* [Problem requirements]
Output the material exactly, keeping every line intact.

* [Exercise input]

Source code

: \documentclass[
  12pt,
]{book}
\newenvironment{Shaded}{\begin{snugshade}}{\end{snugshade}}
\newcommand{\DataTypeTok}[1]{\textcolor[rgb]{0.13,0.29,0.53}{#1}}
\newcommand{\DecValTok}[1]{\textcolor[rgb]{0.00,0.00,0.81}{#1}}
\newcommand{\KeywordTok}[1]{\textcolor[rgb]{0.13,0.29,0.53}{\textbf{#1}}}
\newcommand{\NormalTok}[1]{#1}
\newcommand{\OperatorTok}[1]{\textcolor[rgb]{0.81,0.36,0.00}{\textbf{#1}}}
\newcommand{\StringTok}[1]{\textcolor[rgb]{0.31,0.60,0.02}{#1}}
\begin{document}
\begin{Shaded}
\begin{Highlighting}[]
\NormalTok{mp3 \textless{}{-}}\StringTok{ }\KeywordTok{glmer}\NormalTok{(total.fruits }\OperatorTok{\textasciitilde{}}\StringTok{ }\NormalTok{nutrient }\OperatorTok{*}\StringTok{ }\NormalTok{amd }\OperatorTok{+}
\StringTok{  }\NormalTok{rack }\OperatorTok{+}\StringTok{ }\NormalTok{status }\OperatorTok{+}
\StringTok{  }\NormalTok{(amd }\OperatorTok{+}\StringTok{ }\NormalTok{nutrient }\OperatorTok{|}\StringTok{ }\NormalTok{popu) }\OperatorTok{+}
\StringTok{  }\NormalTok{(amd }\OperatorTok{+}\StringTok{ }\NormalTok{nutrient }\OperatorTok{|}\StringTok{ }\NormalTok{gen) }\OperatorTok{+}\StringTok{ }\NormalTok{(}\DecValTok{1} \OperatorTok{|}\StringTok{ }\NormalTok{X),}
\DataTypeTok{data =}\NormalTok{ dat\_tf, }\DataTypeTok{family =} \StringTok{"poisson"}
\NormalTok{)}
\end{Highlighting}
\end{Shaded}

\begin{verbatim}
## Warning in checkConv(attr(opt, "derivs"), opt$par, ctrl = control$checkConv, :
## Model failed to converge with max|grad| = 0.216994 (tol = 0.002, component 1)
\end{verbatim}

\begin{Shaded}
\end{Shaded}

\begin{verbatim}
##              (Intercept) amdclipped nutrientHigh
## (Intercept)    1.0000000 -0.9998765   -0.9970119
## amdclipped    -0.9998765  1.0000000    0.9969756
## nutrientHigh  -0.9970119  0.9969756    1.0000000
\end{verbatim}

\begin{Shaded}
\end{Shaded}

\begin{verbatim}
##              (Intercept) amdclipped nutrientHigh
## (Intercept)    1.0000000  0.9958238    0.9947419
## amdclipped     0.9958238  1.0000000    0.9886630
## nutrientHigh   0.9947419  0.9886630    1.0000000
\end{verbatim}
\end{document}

* [Answer below]
Source code

: \documentclass[
  12pt,
]{book}
\newenvironment{Shaded}{\begin{snugshade}}{\end{snugshade}}
\newcommand{\DataTypeTok}[1]{\textcolor[rgb]{0.13,0.29,0.53}{#1}}
\newcommand{\DecValTok}[1]{\textcolor[rgb]{0.00,0.00,0.81}{#1}}
\newcommand{\KeywordTok}[1]{\textcolor[rgb]{0.13,0.29,0.53}{\textbf{#1}}}
\newcommand{\NormalTok}[1]{#1}
\newcommand{\OperatorTok}[1]{\textcolor[rgb]{0.81,0.36,0.00}{\textbf{#1}}}
\newcommand{\StringTok}[1]{\textcolor[rgb]{0.31,0.60,0.02}{#1}}
\begin{document}
\begin{Shaded}
\begin{Highlighting}[]
\NormalTok{mp3 \textless{}{-}}\StringTok{ }\KeywordTok{glmer}\NormalTok{(total.fruits }\OperatorTok{\textasciitilde{}}\StringTok{ }\NormalTok{nutrient }\OperatorTok{*}\StringTok{ }\NormalTok{amd }\OperatorTok{+}
\StringTok{  }\NormalTok{rack }\OperatorTok{+}\StringTok{ }\NormalTok{status }\OperatorTok{+}
\StringTok{  }\NormalTok{(amd }\OperatorTok{+}\StringTok{ }\NormalTok{nutrient }\OperatorTok{|}\StringTok{ }\NormalTok{popu) }\OperatorTok{+}
\StringTok{  }\NormalTok{(amd }\OperatorTok{+}\StringTok{ }\NormalTok{nutrient }\OperatorTok{|}\StringTok{ }\NormalTok{gen) }\OperatorTok{+}\StringTok{ }\NormalTok{(}\DecValTok{1} \OperatorTok{|}\StringTok{ }\NormalTok{X),}
\DataTypeTok{data =}\NormalTok{ dat\_tf, }\DataTypeTok{family =} \StringTok{"poisson"}
\NormalTok{)}
\end{Highlighting}
\end{Shaded}

\begin{verbatim}
## Warning in checkConv(attr(opt, "derivs"), opt$par, ctrl = control$checkConv, :
## Model failed to converge with max|grad| = 0.216994 (tol = 0.002, component 1)
\end{verbatim}

\begin{Shaded}
\end{Shaded}

\begin{verbatim}
##              (Intercept) amdclipped nutrientHigh
## (Intercept)    1.0000000 -0.9998765   -0.9970119
## amdclipped    -0.9998765  1.0000000    0.9969756
## nutrientHigh  -0.9970119  0.9969756    1.0000000
\end{verbatim}

\begin{Shaded}
\end{Shaded}

\begin{verbatim}
##              (Intercept) amdclipped nutrientHigh
## (Intercept)    1.0000000  0.9958238    0.9947419
## amdclipped     0.9958238  1.0000000    0.9886630
## nutrientHigh   0.9947419  0.9886630    1.0000000
\end{verbatim}
\end{document}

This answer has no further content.